Buying, selling, trading, loaning and renting Xbox One games works as Xbox 360 games currently do and furthermore, you only need to connect online once when setting up the console rather than every 24 hours.
A positive move forward, you may think. After all, Microsoft had been transparent that Xbox One was made with publishers in mind, not us, and the success of Xbox One would have almost certainly triggered a slippery slope effect in terms of our consumer rights as gamers.
Even so, some of the reaction to Microsoft’s reversal was disappointing. There were attempts to claim this was a step backwards rather than forwards and worse still, there were also attempts to undermine the movement on forums and social media that had been a major factor in the events that unfolded last night.
Xbox One – A Step Backwards?
One of Xbox One’s most interesting features was that of family sharing, where you could share up to ten games with those in your ‘family’ regardless of where they are.
This feature was culled when Microsoft killed off its used games restrictions and always online measures last night. This is a sad and significant loss for the Xbox One. Despite Microsoft’s own garbled messaging about how the feature worked, family sharing clearly held promise and was one of the Xbox One’s distinct advantages over PS4.
Also gone: the ability to play games without the disc, once they had been installed.
The loss of both features have had some claiming Microsoft’s moves last night was a step backwards, that Xbox One is now little more than an Xbox 360 with more muscle under the hood and Kinect 2.0.
But here’s the thing – nobody asked for Microsoft to get rid of those things. Nobody was offended by the idea of family sharing or playing without a disc.
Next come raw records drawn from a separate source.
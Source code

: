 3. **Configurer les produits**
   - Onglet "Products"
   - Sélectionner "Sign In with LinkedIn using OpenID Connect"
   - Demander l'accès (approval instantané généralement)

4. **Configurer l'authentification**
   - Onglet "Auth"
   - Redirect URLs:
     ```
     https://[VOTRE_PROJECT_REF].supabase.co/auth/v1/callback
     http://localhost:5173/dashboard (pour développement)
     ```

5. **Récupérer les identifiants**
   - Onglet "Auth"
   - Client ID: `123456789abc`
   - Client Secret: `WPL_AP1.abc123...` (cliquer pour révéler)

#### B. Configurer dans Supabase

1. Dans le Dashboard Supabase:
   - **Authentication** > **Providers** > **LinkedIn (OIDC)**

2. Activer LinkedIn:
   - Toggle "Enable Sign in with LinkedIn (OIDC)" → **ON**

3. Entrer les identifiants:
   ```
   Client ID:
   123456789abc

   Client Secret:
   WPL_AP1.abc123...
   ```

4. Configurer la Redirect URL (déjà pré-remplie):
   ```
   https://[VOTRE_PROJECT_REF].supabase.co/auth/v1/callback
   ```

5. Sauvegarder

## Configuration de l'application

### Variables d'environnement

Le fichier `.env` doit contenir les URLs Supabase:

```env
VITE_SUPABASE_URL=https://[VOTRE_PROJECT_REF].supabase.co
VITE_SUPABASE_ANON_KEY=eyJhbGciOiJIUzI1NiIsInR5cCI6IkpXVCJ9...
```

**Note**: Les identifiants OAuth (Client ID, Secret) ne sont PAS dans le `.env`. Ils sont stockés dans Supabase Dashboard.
What was offensive were the used games restrictions and always online policies, and Microsoft was quite rightly slammed for them.
If the family sharing feature was intrinsically tied into the draconian DRM measures and always online requirements – and let’s presume they are as there doesn’t appear to be any other logical reason for them to have been killed off – then consumer rights and the freedom to play our games when we want and to do with them what we please has won out over temporary convenience.
That is a trade-off we should all be happy with.
Furthermore, if Xbox One’s only real distinction from Xbox 360 are the features that were culled last night, then that should be Microsoft’s burden to bear – not ours. We shouldn’t have to suffer through draconian DRM measures for the sake of diversity.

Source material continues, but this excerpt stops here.